This question was originally asked by a colleague with regards to calculation of AIC for a non-linear mixed effects model (nlme
) where off-diagonal elements of the covariance matrix are estimated. The equations for AIC (from Wikipedia):
\begin{align} AIC &= OFV + 2k \\ BIC &= OFV + k \ln(n) \end{align}
with $k$ the number of (non-fixed) parameters, and $n$ the number of observations (and $OFV = -2LL$ for a nlme
model using maximum likelihood).
Question: Would only the diagonal elements of the random effects matrix count in k, or also the off-diagonal elements, if estimated? Would the off-diagonal elements really count as a full degree of freedom?

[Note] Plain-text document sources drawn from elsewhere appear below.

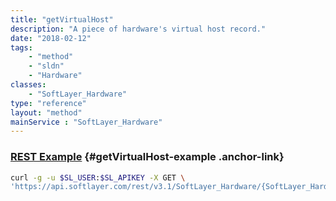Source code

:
 ```yaml
---
title: "getVirtualHost"
description: "A piece of hardware's virtual host record."
date: "2018-02-12"
tags:
    - "method"
    - "sldn"
    - "Hardware"
classes:
    - "SoftLayer_Hardware"
type: "reference"
layout: "method"
mainService : "SoftLayer_Hardware"
---
```


### [REST Example](#getVirtualHost-example) <a href="/article/rest/"><i class="fas fa-question"></i></a> {#getVirtualHost-example .anchor-link} 
```bash
curl -g -u $SL_USER:$SL_APIKEY -X GET \
'https://api.softlayer.com/rest/v3.1/SoftLayer_Hardware/{SoftLayer_HardwareID}/getVirtualHost'
```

My thoughts after reading this paper1 are that AIC in its native expression can be used mostly for linear models. AIC also depends on the estimation method used, marginal vs conditional likelihood. Even if we have to use the "conditional AIC" (cAIC) that the authors suggest in the paper, how would we treat the off-diagonal elements of the random effect matrix: would they contribute to the degrees of freedom and by what extent?
Would any of you consider using AIC for complex nlme
model with many random effects and possible correlations?
1.Vaida, F. and S. Blanchard, Conditional Akaike information for mixed-effects models. Biometrika, 2005. 92(2): p. 351-370.